I know this is on the 'work reform' community so I understand most of the comments have that 'bent' to them. I appreciate that.
And I dont want to legitimize giant corporations doing shitty things to employees, so I hope it doesn't come across as defending that behavior.
BUuuuuuttttt, I understand why and how this happens. Lets say hypothetically, you are in a big company or even a public sector/gov't organization. You've moved to remote work across the board. That's awesome!
Now imagine if you had a team that is struggling with competing priorities and limited resources. But you also have 3-4 people on that team that could have retired years ago, but they haven't. Why? Because they can just fucking mail-it-in at home and do little or nothing. As a manager that's overworked yourself, starting the "removal" paperwork process, especially on a public sector employee or an employee at a large company, is daunting. That can be a full-time job in and of itself. Now, multiply that x3 or 4 because you don't just have one employee doing this. That's going to be brutal.

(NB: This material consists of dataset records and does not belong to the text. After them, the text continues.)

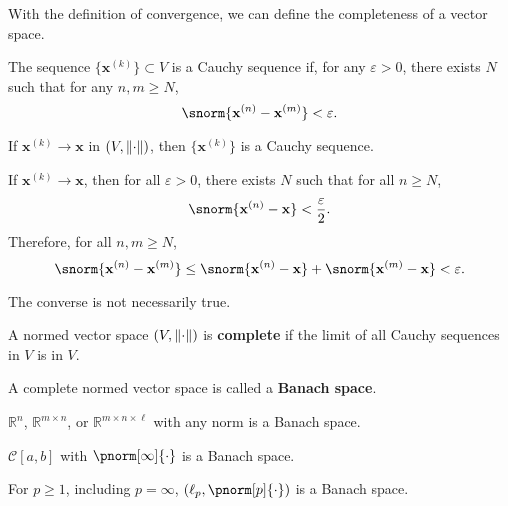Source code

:\documentclass{huhtakm-template-book-v2}
\begin{document}
    With the definition of convergence, we can define the completeness of a vector space.
    \begin{defn}
        The sequence $\{\mathbf{x}^{(k)}\} \subset V$ is a Cauchy sequence if, for any $\varepsilon > 0$, there exists $N$ such that for any $n, m \geq N$, 
        \begin{equation*}
            \snorm{\mathbf{x}^{(n)} - \mathbf{x}^{(m)}} < \varepsilon.
        \end{equation*}
    \end{defn}
    \begin{thm}
        If $\mathbf{x}^{(k)} \to \mathbf{x}$ in $(V, \lVert{\cdot}\rVert)$, then $\{\mathbf{x}^{(k)}\}$ is a Cauchy sequence.
    \end{thm}
    \begin{proofing}
        If $\mathbf{x}^{(k)} \to \mathbf{x}$, then for all $\varepsilon > 0$, there exists $N$ such that for all $n \geq N$,
        \begin{equation*}
            \snorm{\mathbf{x}^{(n)} - \mathbf{x}} < \frac{\varepsilon}{2}.
        \end{equation*}
        Therefore, for all $n, m \geq N$,
        \begin{equation*}
            \snorm{\mathbf{x}^{(n)} - \mathbf{x}^{(m)}} \leq \snorm{\mathbf{x}^{(n)} - \mathbf{x}} + \snorm{\mathbf{x}^{(m)} - \mathbf{x}} < \varepsilon.
        \end{equation*}
    \end{proofing}
    \begin{rem}
        The converse is not necessarily true.
    \end{rem}
    \begin{defn}
        A normed vector space $(V, \lVert{\cdot}\rVert)$ is \textbf{complete} if the limit of all Cauchy sequences in $V$ is in $V$.
    \end{defn}
    \begin{defn}
        A complete normed vector space is called a \textbf{Banach space}.
    \end{defn}
    \begin{eg}
        $\mathbb{R}^{n}$, $\mathbb{R}^{m \times n}$, or $\mathbb{R}^{m \times n \times \ell}$ with any norm is a Banach space.
    \end{eg}
    \begin{eg}
        $\mathcal{C}[a, b]$ with $\pnorm[\infty]{\cdot}$ is a Banach space.
    \end{eg}
    \begin{eg}
        For $p \geq 1$, including $p = \infty$, $(\ell_{p}, \pnorm[p]{\cdot})$ is a Banach space.
    \end{eg}
\end{document}
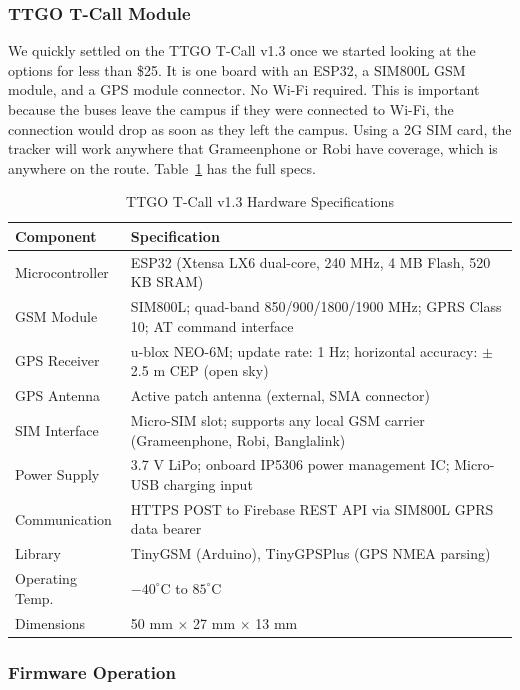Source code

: \documentclass[12pt,a4paper]{report}
\begin{document}
\subsubsection{TTGO T-Call Module}

We quickly settled on the TTGO T-Call v1.3 once we started looking at the options for less than \$25. It is one board with an ESP32, a SIM800L GSM module, and a GPS module connector. No Wi-Fi required. This is important because the buses leave the campus if they were connected to Wi-Fi, the connection would drop as soon as they left the campus. Using a 2G SIM card, the tracker will work anywhere that Grameenphone or Robi have coverage, which is anywhere on the route. Table~\ref{tab:hwspec} has the full specs.

\begin{table}[t]
\caption{TTGO T-Call v1.3 Hardware Specifications}
\label{tab:hwspec}
\centering
\begin{tabularx}{\linewidth}{lX}
\toprule
\textbf{Component} & \textbf{Specification}\\
\midrule
Microcontroller   & ESP32 (Xtensa LX6 dual-core, 240 MHz, 4 MB Flash, 520 KB SRAM) \\
GSM Module        & SIM800L; quad-band 850/900/1800/1900 MHz; GPRS Class 10; AT command interface \\
GPS Receiver      & u-blox NEO-6M; update rate: 1 Hz; horizontal accuracy: $\pm$2.5 m CEP (open sky) \\
GPS Antenna       & Active patch antenna (external, SMA connector) \\
SIM Interface     & Micro-SIM slot; supports any local GSM carrier (Grameenphone, Robi, Banglalink) \\
Power Supply      & 3.7 V LiPo; onboard IP5306 power management IC; Micro-USB charging input \\
Communication     & HTTPS POST to Firebase REST API via SIM800L GPRS data bearer \\
Library           & TinyGSM (Arduino), TinyGPSPlus (GPS NMEA parsing) \\
Operating Temp.   & $-40^{\circ}$C to $85^{\circ}$C \\
Dimensions        & 50 mm $\times$ 27 mm $\times$ 13 mm \\
\bottomrule
\end{tabularx}
\end{table}

\subsubsection{Firmware Operation}
\end{document}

What's a much easier option? RTO. Is it a sure-fire way to get those 3 or 4 to retire? No, they might just come in and be lazy in the office, but there is a good chance that commute, parking expense, extra time away from their family is going to push them over the edge.
There are absolutely, without a doubt, people abusing remote work. RTO is a 'lazy' but semi-understandable way for managers to drive some of those bad apples away. At least in theory. The article suggests not all do.
From my own anecdotal evidence, when people started returning to office, the retirements went up and people moved around more. This freed up positions and let organizations, who were stagnate, grow and promote people.
The down side is: some of your top talent will leave if they get caught up in the RTO mandates.